Earlier this month American Express announced that it plans to invest $100 million in technology companies as it develops its digital-payments system called Serve. AmEx will make minority investments in early stage startups developing mobile-payments products. Whilst it has yet to name any target companies, American Express is seeking a bigger foothold in the growing market for internet commerce and payments over wireless devices, competing with Visa, Google and PayPal amongst others. The planned investments will be managed out of an office in Northern California’s Silicon Valley by Harshul Sanghi,who was hired from Motorola Mobility Ventures to spearhead the new initiative. Since traditional financial services companies missed the boat on e-commerce they’re more determined not to let history repeat itself by missing the m-commerce boat too. So this is a smart move by Amex to keep in play with a marketplace that most commentators still believe will be the next great new market of the 21st century.
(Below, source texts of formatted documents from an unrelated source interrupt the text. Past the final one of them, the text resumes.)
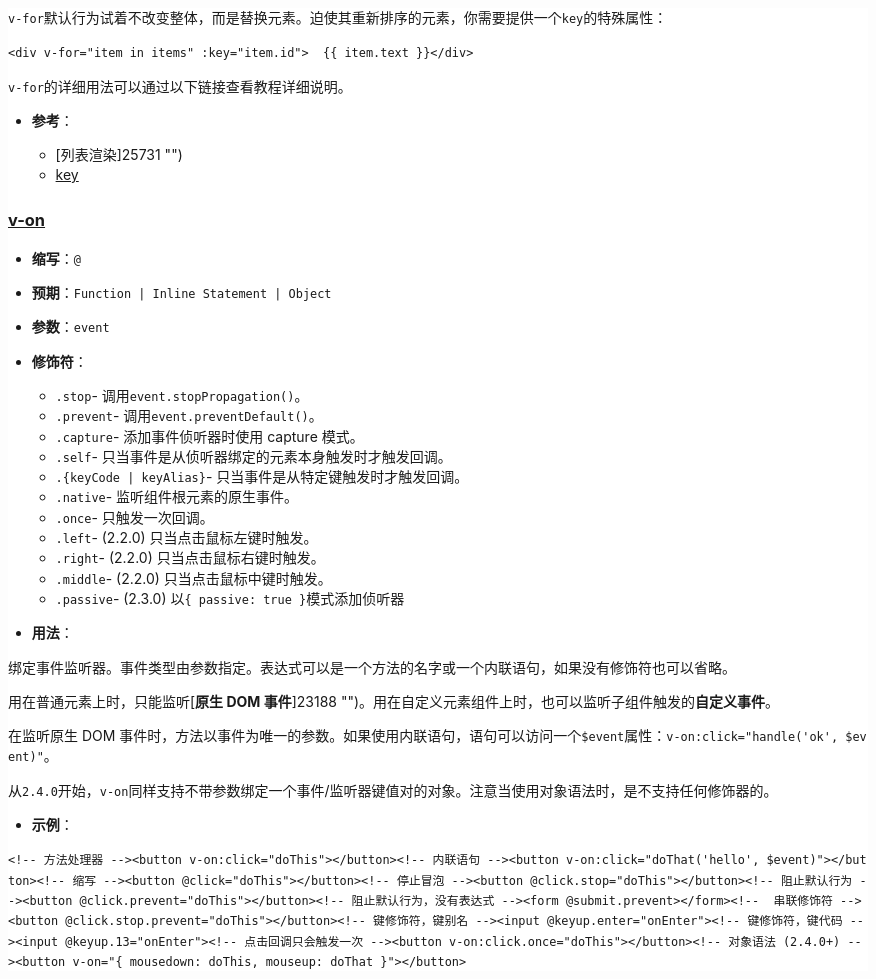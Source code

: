 
`v-for`默认行为试着不改变整体，而是替换元素。迫使其重新排序的元素，你需要提供一个`key`的特殊属性：


```
<div v-for="item in items" :key="item.id">  {{ item.text }}</div>
``` 



`v-for`的详细用法可以通过以下链接查看教程详细说明。
* **参考**：


	* [列表渲染]25731 "")
	* [key](%25731#key "")

### [v-on](%24785#v-on "v-on")<a name="v-on"></a>

* **缩写**：`@`
* **预期**：`Function | Inline Statement | Object`
* **参数**：`event`
* **修饰符**：


	* `.stop`- 调用`event.stopPropagation()`。
	* `.prevent`- 调用`event.preventDefault()`。
	* `.capture`- 添加事件侦听器时使用 capture 模式。
	* `.self`- 只当事件是从侦听器绑定的元素本身触发时才触发回调。
	* `.{keyCode | keyAlias}`- 只当事件是从特定键触发时才触发回调。
	* `.native`- 监听组件根元素的原生事件。
	* `.once`- 只触发一次回调。
	* `.left`- (2.2.0) 只当点击鼠标左键时触发。
	* `.right`- (2.2.0) 只当点击鼠标右键时触发。
	* `.middle`- (2.2.0) 只当点击鼠标中键时触发。
	* `.passive`- (2.3.0) 以`{ passive: true }`模式添加侦听器
* **用法**：



绑定事件监听器。事件类型由参数指定。表达式可以是一个方法的名字或一个内联语句，如果没有修饰符也可以省略。



用在普通元素上时，只能监听[**原生 DOM 事件**]23188 "")。用在自定义元素组件上时，也可以监听子组件触发的**自定义事件**。



在监听原生 DOM 事件时，方法以事件为唯一的参数。如果使用内联语句，语句可以访问一个`$event`属性：`v-on:click="handle('ok', $event)"`。



从`2.4.0`开始，`v-on`同样支持不带参数绑定一个事件/监听器键值对的对象。注意当使用对象语法时，是不支持任何修饰器的。
* **示例**：


```
<!-- 方法处理器 --><button v-on:click="doThis"></button><!-- 内联语句 --><button v-on:click="doThat('hello', $event)"></button><!-- 缩写 --><button @click="doThis"></button><!-- 停止冒泡 --><button @click.stop="doThis"></button><!-- 阻止默认行为 --><button @click.prevent="doThis"></button><!-- 阻止默认行为，没有表达式 --><form @submit.prevent></form><!--  串联修饰符 --><button @click.stop.prevent="doThis"></button><!-- 键修饰符，键别名 --><input @keyup.enter="onEnter"><!-- 键修饰符，键代码 --><input @keyup.13="onEnter"><!-- 点击回调只会触发一次 --><button v-on:click.once="doThis"></button><!-- 对象语法 (2.4.0+) --><button v-on="{ mousedown: doThis, mouseup: doThat }"></button>
``` 
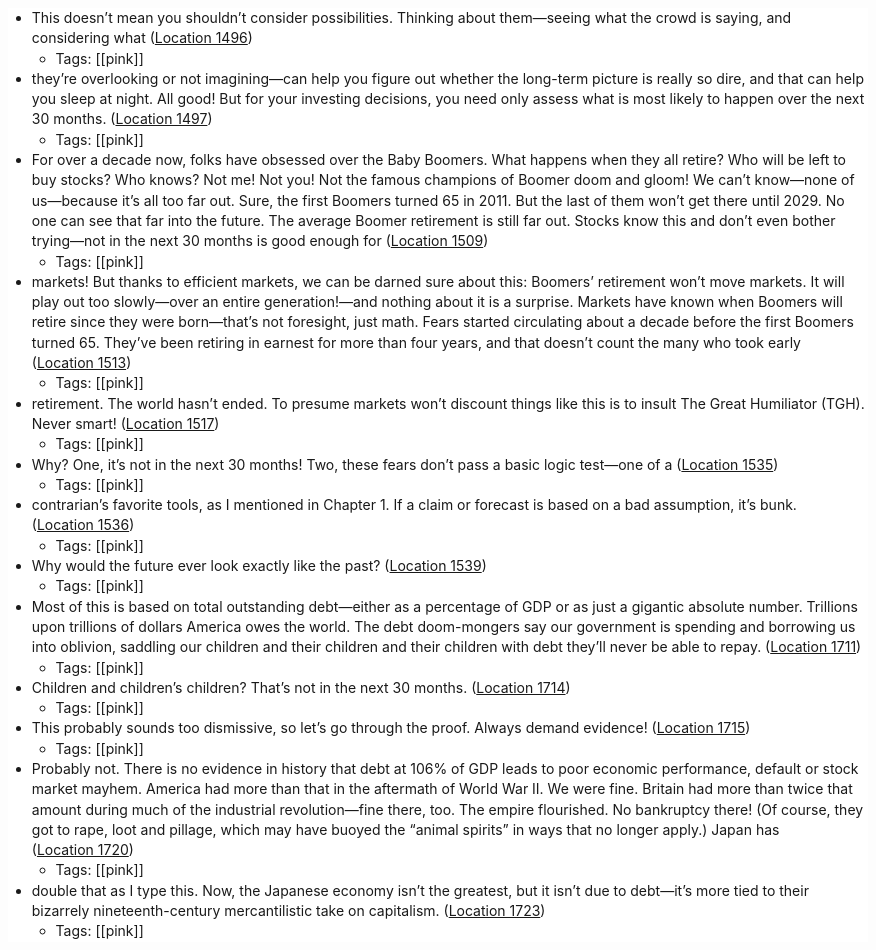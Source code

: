 - This doesn’t mean you shouldn’t consider possibilities. Thinking about them—seeing what the crowd is saying, and considering what ([Location 1496](https://readwise.io/to_kindle?action=open&asin=B00SZ635DU&location=1496))
    - Tags: [[pink]] 
- they’re overlooking or not imagining—can help you figure out whether the long-term picture is really so dire, and that can help you sleep at night. All good! But for your investing decisions, you need only assess what is most likely to happen over the next 30 months. ([Location 1497](https://readwise.io/to_kindle?action=open&asin=B00SZ635DU&location=1497))
    - Tags: [[pink]] 
- For over a decade now, folks have obsessed over the Baby Boomers. What happens when they all retire? Who will be left to buy stocks? Who knows? Not me! Not you! Not the famous champions of Boomer doom and gloom! We can’t know—none of us—because it’s all too far out. Sure, the first Boomers turned 65 in 2011. But the last of them won’t get there until 2029. No one can see that far into the future. The average Boomer retirement is still far out. Stocks know this and don’t even bother trying—not in the next 30 months is good enough for ([Location 1509](https://readwise.io/to_kindle?action=open&asin=B00SZ635DU&location=1509))
    - Tags: [[pink]] 
- markets! But thanks to efficient markets, we can be darned sure about this: Boomers’ retirement won’t move markets. It will play out too slowly—over an entire generation!—and nothing about it is a surprise. Markets have known when Boomers will retire since they were born—that’s not foresight, just math. Fears started circulating about a decade before the first Boomers turned 65. They’ve been retiring in earnest for more than four years, and that doesn’t count the many who took early ([Location 1513](https://readwise.io/to_kindle?action=open&asin=B00SZ635DU&location=1513))
    - Tags: [[pink]] 
- retirement. The world hasn’t ended. To presume markets won’t discount things like this is to insult The Great Humiliator (TGH). Never smart! ([Location 1517](https://readwise.io/to_kindle?action=open&asin=B00SZ635DU&location=1517))
    - Tags: [[pink]] 
- Why? One, it’s not in the next 30 months! Two, these fears don’t pass a basic logic test—one of a ([Location 1535](https://readwise.io/to_kindle?action=open&asin=B00SZ635DU&location=1535))
    - Tags: [[pink]] 
- contrarian’s favorite tools, as I mentioned in Chapter 1. If a claim or forecast is based on a bad assumption, it’s bunk. ([Location 1536](https://readwise.io/to_kindle?action=open&asin=B00SZ635DU&location=1536))
    - Tags: [[pink]] 
- Why would the future ever look exactly like the past? ([Location 1539](https://readwise.io/to_kindle?action=open&asin=B00SZ635DU&location=1539))
    - Tags: [[pink]] 
- Most of this is based on total outstanding debt—either as a percentage of GDP or as just a gigantic absolute number. Trillions upon trillions of dollars America owes the world. The debt doom-mongers say our government is spending and borrowing us into oblivion, saddling our children and their children and their children with debt they’ll never be able to repay. ([Location 1711](https://readwise.io/to_kindle?action=open&asin=B00SZ635DU&location=1711))
    - Tags: [[pink]] 
- Children and children’s children? That’s not in the next 30 months. ([Location 1714](https://readwise.io/to_kindle?action=open&asin=B00SZ635DU&location=1714))
    - Tags: [[pink]] 
- This probably sounds too dismissive, so let’s go through the proof. Always demand evidence! ([Location 1715](https://readwise.io/to_kindle?action=open&asin=B00SZ635DU&location=1715))
    - Tags: [[pink]] 
- Probably not. There is no evidence in history that debt at 106% of GDP leads to poor economic performance, default or stock market mayhem. America had more than that in the aftermath of World War II. We were fine. Britain had more than twice that amount during much of the industrial revolution—fine there, too. The empire flourished. No bankruptcy there! (Of course, they got to rape, loot and pillage, which may have buoyed the “animal spirits” in ways that no longer apply.) Japan has ([Location 1720](https://readwise.io/to_kindle?action=open&asin=B00SZ635DU&location=1720))
    - Tags: [[pink]] 
- double that as I type this. Now, the Japanese economy isn’t the greatest, but it isn’t due to debt—it’s more tied to their bizarrely nineteenth-century mercantilistic take on capitalism. ([Location 1723](https://readwise.io/to_kindle?action=open&asin=B00SZ635DU&location=1723))
    - Tags: [[pink]] 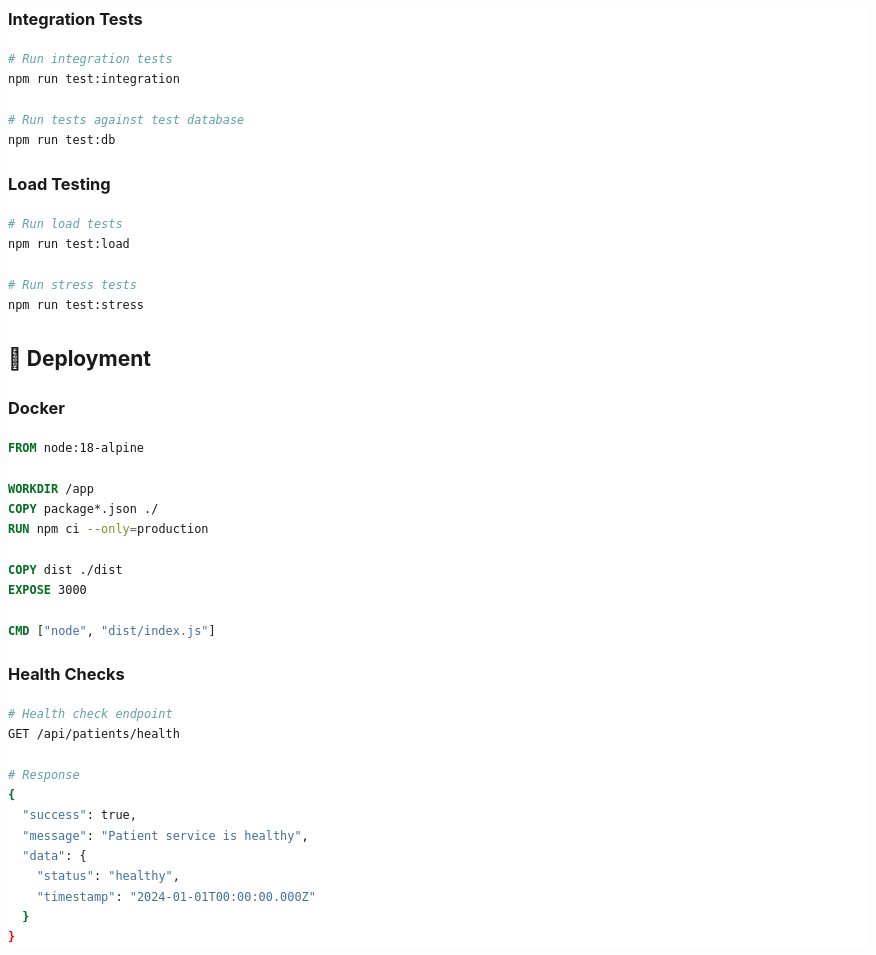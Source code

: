 ### Integration Tests

```bash
# Run integration tests
npm run test:integration

# Run tests against test database
npm run test:db
```

### Load Testing

```bash
# Run load tests
npm run test:load

# Run stress tests
npm run test:stress
```

## 🚀 Deployment

### Docker

```dockerfile
FROM node:18-alpine

WORKDIR /app
COPY package*.json ./
RUN npm ci --only=production

COPY dist ./dist
EXPOSE 3000

CMD ["node", "dist/index.js"]
```

### Health Checks

```bash
# Health check endpoint
GET /api/patients/health

# Response
{
  "success": true,
  "message": "Patient service is healthy",
  "data": {
    "status": "healthy",
    "timestamp": "2024-01-01T00:00:00.000Z"
  }
}
```
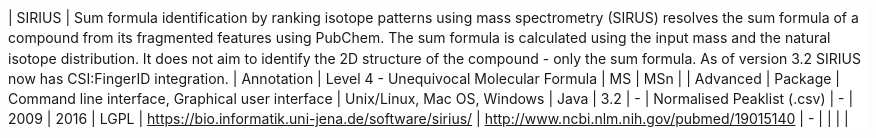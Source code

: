 | SIRIUS                | Sum formula identification by ranking isotope patterns using mass spectrometry (SIRUS) resolves the sum formula of a compound from its fragmented features using PubChem. The sum formula is calculated using the input mass and the natural isotope distribution. It does not aim to identify the 2D structure of the compound - only the sum formula. As of version 3.2 SIRIUS now has CSI:FingerID integration.                                                                                                                                                                                                                                                                                                                                                                                                                                                                                                                                                                                                                                                                                                                                                                                                                                                                                                                                                                                                                                                                                                                                                                                                                                                                                                                                                                                                                                                                                                                                                                                                                                                                                                                                                                                                                                                                                                                                                                                                                                                                                                                                                                                                                                                                                                                                                                                                                                                                                                                                                                                                                                                                                                                                                                | Annotation                                                                                                                                                                                                                                                                                                                                          | Level 4 - Unequivocal Molecular Formula                                                                                                                                                                                                                                                        | MS                             | MSn                               |                                         | Advanced         | Package                               | Command line interface, Graphical user interface | Unix/Linux, Mac OS, Windows                           | Java                                              | 3.2                    | -                                                                                                                                                  | Normalised Peaklist (.csv)                                                                       | -                                                                                                                          | 2009             | 2016               | LGPL                                                                                                                                                       | https://bio.informatik.uni-jena.de/software/sirius/                                                            | http://www.ncbi.nlm.nih.gov/pubmed/19015140                        | -        |                                                                         |                                             |          |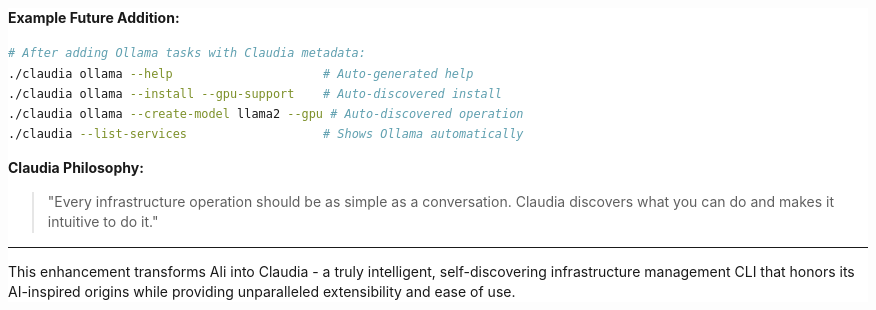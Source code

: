 **Example Future Addition:**
```bash
# After adding Ollama tasks with Claudia metadata:
./claudia ollama --help                     # Auto-generated help
./claudia ollama --install --gpu-support    # Auto-discovered install
./claudia ollama --create-model llama2 --gpu # Auto-discovered operation
./claudia --list-services                   # Shows Ollama automatically
```

**Claudia Philosophy:**
> "Every infrastructure operation should be as simple as a conversation. 
> Claudia discovers what you can do and makes it intuitive to do it."

---

This enhancement transforms Ali into Claudia - a truly intelligent, self-discovering infrastructure management CLI that honors its AI-inspired origins while providing unparalleled extensibility and ease of use.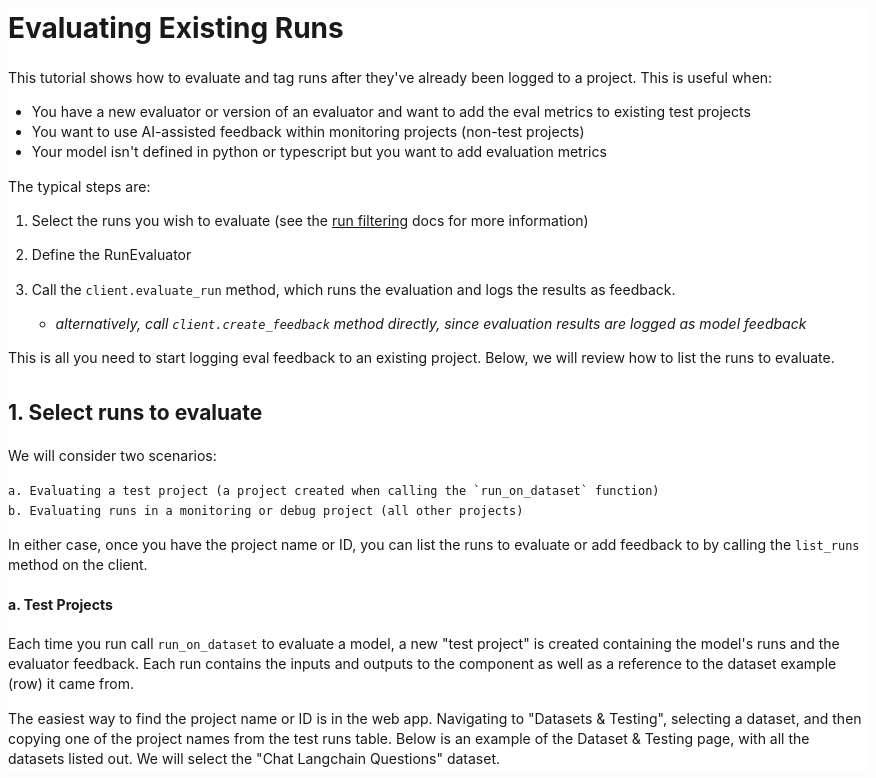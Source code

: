 # Evaluating Existing Runs

This tutorial shows how to evaluate and tag runs after they've already been logged to a project. This is useful when:
- You have a new evaluator or version of an evaluator and want to add the eval metrics to existing test projects
- You want to use AI-assisted feedback within monitoring projects (non-test projects)
- Your model isn't defined in python or typescript but you want to add evaluation metrics

The typical steps are:

1. Select the runs you wish to evaluate (see the [run filtering](https://docs.smith.langchain.com/tracing/use-cases/export-runs/local) docs for more information)
2. Define the RunEvaluator
3. Call the `client.evaluate_run` method, which runs the evaluation and logs the results as feedback.

    - _alternatively, call `client.create_feedback` method directly, since evaluation results are logged as model feedback_
    

This is all you need to start logging eval feedback to an existing project.
Below, we will review how to list the runs to evaluate.

## 1. Select runs to evaluate

We will consider two scenarios:

    a. Evaluating a test project (a project created when calling the `run_on_dataset` function)
    b. Evaluating runs in a monitoring or debug project (all other projects)
    
In either case, once you have the project name or ID, you can list the runs to evaluate or add feedback to by calling the `list_runs` method on the client.
    
#### a. Test Projects

Each time you run call `run_on_dataset` to evaluate a model, a new "test project" is created containing the model's runs and the evaluator feedback. Each run contains the inputs and outputs to the component as well as a reference to the dataset example (row) it came from.


The easiest way to find the project name or ID is in the web app. Navigating to "Datasets & Testing", selecting a dataset, and then copying one of the project names from the test runs table. Below is an example of the Dataset & Testing page, with all the datasets listed out. We will select the "Chat Langchain Questions" dataset.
At a less rarefied level there are other examples of brand ventures in play. Drinks giant Pepsico announced it was to partner ten startup businesses that it hopes to use to drive marketing across its portfolio of brands. In summer 2011 the company unveiled the winners of its PepsiCo10 Europe initiative in which 200 firms competed to win £10,000-worth of investment and pilot marketing projects. The winners include Roamler, an app that uses consumers to act as a mobile workforce, enabling them to earn rewards by performing tasks, such as creating branded flashmobs. Although the marketing pilots for each brand are still in the early stages of development, the project is being used as what PepsiCo describes as an ‘engine of change’ across its business. The first work from the winning companies will reach the market by the start of 2012.

Richard of France Telecom

Also in Europe, France Telecom-Orange and the Publicis Groupe (the advertising group) recently announced the launch of a new 150 million Euro venture capital fund to help budding entrepreneurs in Europe’s digital economy. The fund’s targets for investment will be companies focusing on digital technology, content and services, including online marketing, e-commerce, mobile content and services, online gaming and social networks, as well as supporting technologies including middleware, cloud computing, security and online payments. Stephane Richard, Chairman and CEO of France Telecom-Orange said: “French investment capital has been suffering for far too long from the absence of a solid ecosystem to link young companies together with larger groups, research centers and government systems.”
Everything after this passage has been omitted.